How to use WeightedRandomSampler from PyTorch or write custom sampler

open-mmlab / mmsegmentation

OpenMMLab Semantic Segmentation Toolbox and Benchmark.

Apache License 2.0

8.23k stars 2.61k forks source link

cfg.train_dataloader.sampler = dict( type='WeightedRandomSampler', shuffle=True, weights=sample_weights, # 1 weight for each sample in the dataset num_samples=len(sample_weights), replacement=True # True for oversampling )

I think I may have found a solution using torch.multinomial.

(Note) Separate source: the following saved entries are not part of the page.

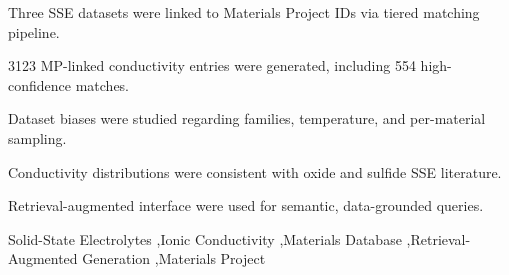 \documentclass[a4paper,fleqn]{cas-sc}
\begin{document}
   





\begin{highlights}
\item Three SSE datasets were linked to Materials Project IDs via tiered matching pipeline.
\item 3123 MP-linked conductivity entries were generated, including 554 high-confidence matches.
\item Dataset biases were studied regarding families, temperature, and per-material sampling.
\item Conductivity distributions were consistent with oxide and sulfide SSE literature.
\item Retrieval-augmented interface were used for semantic, data-grounded queries.
\end{highlights}

\begin{keywords}
    Solid-State Electrolytes
    \sep Ionic Conductivity
    \sep Materials Database
    \sep Retrieval-Augmented Generation
    \sep Materials Project
\end{keywords}
\end{document}
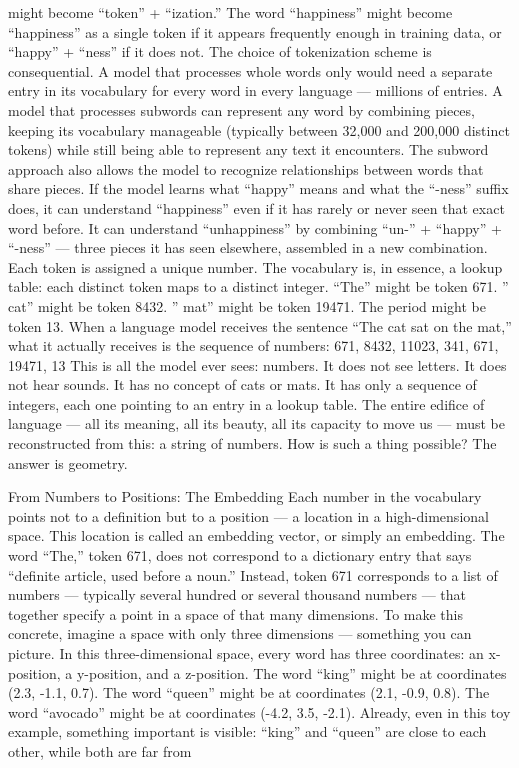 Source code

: might become “token” + “ization.” The word “happiness” might become “happiness” as a single token if it appears frequently enough in training data, or “happy” + “ness” if it does not. The choice of tokenization scheme is consequential. A model that processes whole words only would need a separate entry in its vocabulary for every word in every language — millions of entries. A model that processes subwords can represent any word by combining pieces, keeping its vocabulary manageable (typically between 32,000 and 200,000 distinct tokens) while still being able to represent any text it encounters. The subword approach also allows the model to recognize relationships between words that share pieces. If the model learns what “happy” means and what the “-ness” suffix does, it can understand “happiness” even if it has rarely or never seen that exact word before. It can understand “unhappiness” by combining “un-” + “happy” + “-ness” — three pieces it has seen elsewhere, assembled in a new combination. Each token is assigned a unique number. The vocabulary is, in essence, a lookup table: each distinct token maps to a distinct integer. “The” might be token 671. ” cat” might be token 8432. ” mat” might be token 19471. The period might be token 13. When a language model receives the sentence “The cat sat on the mat,” what it actually receives is the sequence of numbers: 671, 8432, 11023, 341, 671, 19471, 13 This is all the model ever sees: numbers. It does not see letters. It does not hear sounds. It has no concept of cats or mats. It has only a sequence of integers, each one pointing to an entry in a lookup table. The entire edifice of language — all its meaning, all its beauty, all its capacity to move us — must be reconstructed from this: a string of numbers. How is such a thing possible? The answer is geometry.

From Numbers to Positions: The Embedding Each number in the vocabulary points not to a definition but to a position — a location in a high-dimensional space. This location is called an embedding vector, or simply an embedding. The word “The,” token 671, does not correspond to a dictionary entry that says “definite article, used before a noun.” Instead, token 671 corresponds to a list of numbers — typically several hundred or several thousand numbers — that together specify a point in a space of that many dimensions. To make this concrete, imagine a space with only three dimensions — something you can picture. In this three-dimensional space, every word has three coordinates: an x-position, a y-position, and a z-position. The word “king” might be at coordinates (2.3, -1.1, 0.7). The word “queen” might be at coordinates (2.1, -0.9, 0.8). The word “avocado” might be at coordinates (-4.2, 3.5, -2.1). Already, even in this toy example, something important is visible: “king” and “queen” are close to each other, while both are far from

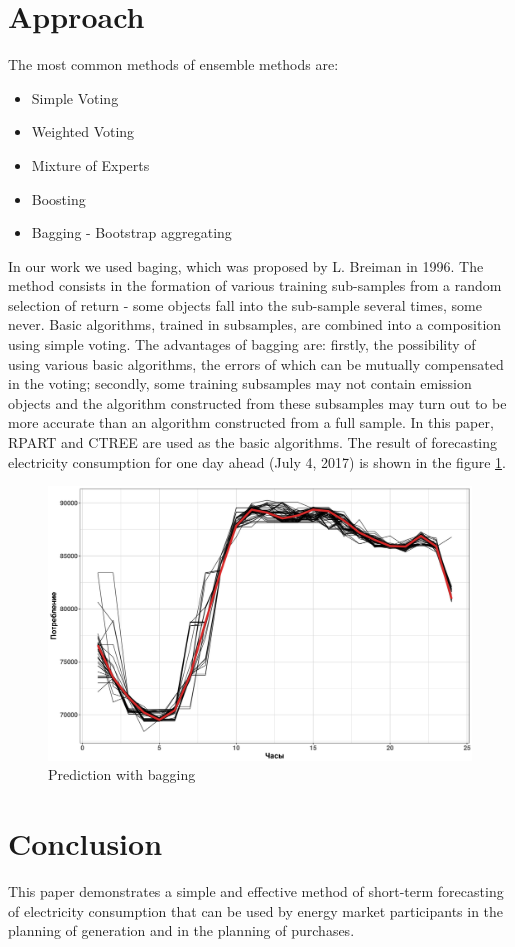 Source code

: \documentclass[11pt]{article}
\begin{document}
\section{Approach}
\label{sec:methods}
The most common methods of ensemble methods are:
\begin{itemize}
    \item Simple Voting
    \item Weighted Voting
    \item Mixture of Experts
    \item Boosting
    \item Bagging - Bootstrap aggregating \cite{Breiman1996}
\end{itemize}
In our work we used baging, which was proposed by L. Breiman in 1996. The method consists in the formation of various training sub-samples from a random selection of return - some objects fall into the sub-sample several times, some never. Basic algorithms, trained in subsamples, are combined into a composition using simple voting. The advantages of bagging are: firstly, the possibility of using various basic algorithms, the errors of which can be mutually compensated in the voting; secondly, some training subsamples may not contain emission objects and the algorithm constructed from these subsamples may turn out to be more accurate than an algorithm constructed from a full sample. In this paper, RPART and CTREE are used as the basic algorithms. The result of forecasting electricity consumption for one day ahead (July 4, 2017) is shown in the figure \ref{fig:prediction}.
\begin{figure}
  \centering
  \includegraphics[width=0.6\linewidth]{prediction.jpg}
  \caption{Prediction with bagging}
  \label{fig:prediction}
\end{figure}



\section{Conclusion}
This paper demonstrates a simple and effective method of short-term forecasting of electricity consumption that can be used by energy market participants in the planning of generation and in the planning of purchases.
\end{document}

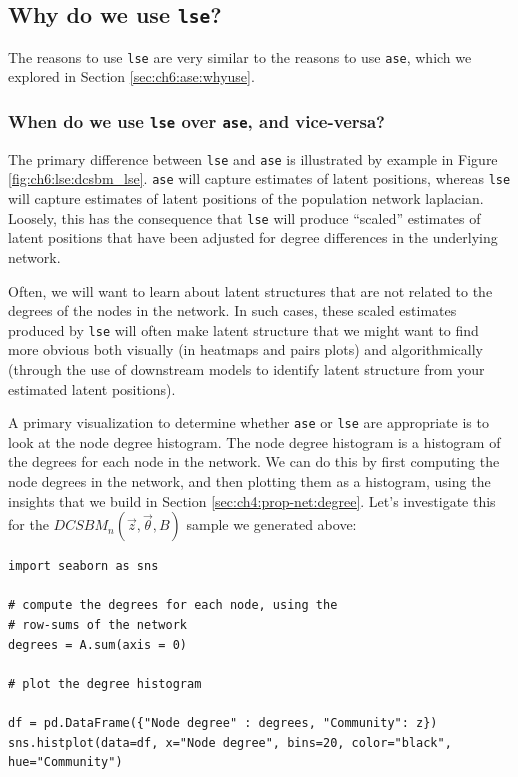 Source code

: \subsection{Why do we use \texttt{lse}?}

The reasons to use \texttt{lse} are very similar to the reasons to use \texttt{ase}, which we explored in Section \ref{sec:ch6:ase:whyuse}. 

\subsubsection{When do we use \texttt{lse} over \texttt{ase}, and vice-versa?}

The primary difference between \texttt{lse} and \texttt{ase} is illustrated by example in Figure \ref{fig:ch6:lse:dcsbm_lse}. \texttt{ase} will capture estimates of latent positions, whereas \texttt{lse} will capture estimates of latent positions of the population network laplacian. Loosely, this has the consequence that \texttt{lse} will produce ``scaled'' estimates of latent positions that have been adjusted for degree differences in the underlying network. 

Often, we will want to learn about latent structures that are not related to the degrees of the nodes in the network. In such cases, these scaled estimates produced by \texttt{lse} will often make latent structure that we might want to find more obvious both visually (in heatmaps and pairs plots) and algorithmically (through the use of downstream models to identify latent structure from your estimated latent positions). 

A primary visualization to determine whether \texttt{ase} or \texttt{lse} are appropriate is to look at the {node degree histogram}. The node degree histogram is a histogram of the degrees for each node in the network. We can do this by first computing the node degrees in the network, and then plotting them as a histogram, using the insights that we build in Section \ref{sec:ch4:prop-net:degree}. Let's investigate this for the $DCSBM_n(\vec z, \vec \theta, B)$ sample we generated above:

\begin{lstlisting}[style=python]
import seaborn as sns

# compute the degrees for each node, using the
# row-sums of the network
degrees = A.sum(axis = 0)

# plot the degree histogram

df = pd.DataFrame({"Node degree" : degrees, "Community": z})
sns.histplot(data=df, x="Node degree", bins=20, color="black", hue="Community")
\end{lstlisting}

from mmengine.registry import DATA_SAMPLERS
from mmengine.dataset.sampler import InfiniteSampler
import torch
from collections.abc import Sized
from typing import Iterator, Optional

@DATA_SAMPLERS.register_module()
class WeightedInfiniteSampler(InfiniteSampler):
    def __init__(self,
                 dataset: Sized,
                 weights: torch.Tensor,
                 shuffle: bool = True,
                 seed: Optional[int] = None) -> None:
        super().__init__(dataset=dataset, shuffle=shuffle, seed=seed)
        self.weights = weights

    # We override this method and yield with torch.multinomial:
    def _infinite_indices(self) -> Iterator[int]:
        g = torch.Generator()
        g.manual_seed(self.seed)
        while True:
            if self.shuffle:
                # Weighted sampling
                yield from torch.multinomial(self.weights, self.size, replacement=True, generator=g).tolist()
            else:
                yield from torch.arange(self.size).tolist()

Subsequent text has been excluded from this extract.